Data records
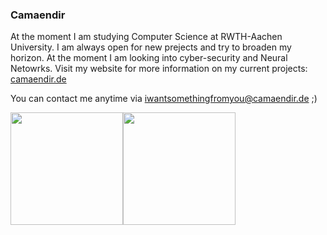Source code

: ### Camaendir

At the moment I am studying Computer Science at RWTH-Aachen University. I am always open for new prejects and try to broaden my horizon. At the moment I am looking into cyber-security and Neural Netowrks. Visit my website for more information on my current projects: [camaendir.de](https://camaendir.de)

You can contact me anytime via iwantsomethingfromyou@camaendir.de ;)


<p style="display: flex;">
  <img height="180em" src="https://github-readme-stats.vercel.app/api/?username=Camaendir" />
  <img height="180em" src="https://github-readme-stats.vercel.app/api/top-langs/?username=Camaendir&layout=compact" />
</p>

| Work task |
Note down each line above where the word "username" occurs.

| Solution to the exercise |
  <img height="180em" src="https://github-readme-stats.vercel.app/api/?username=Camaendir" />
  <img height="180em" src="https://github-readme-stats.vercel.app/api/top-langs/?username=Camaendir&layout=compact" />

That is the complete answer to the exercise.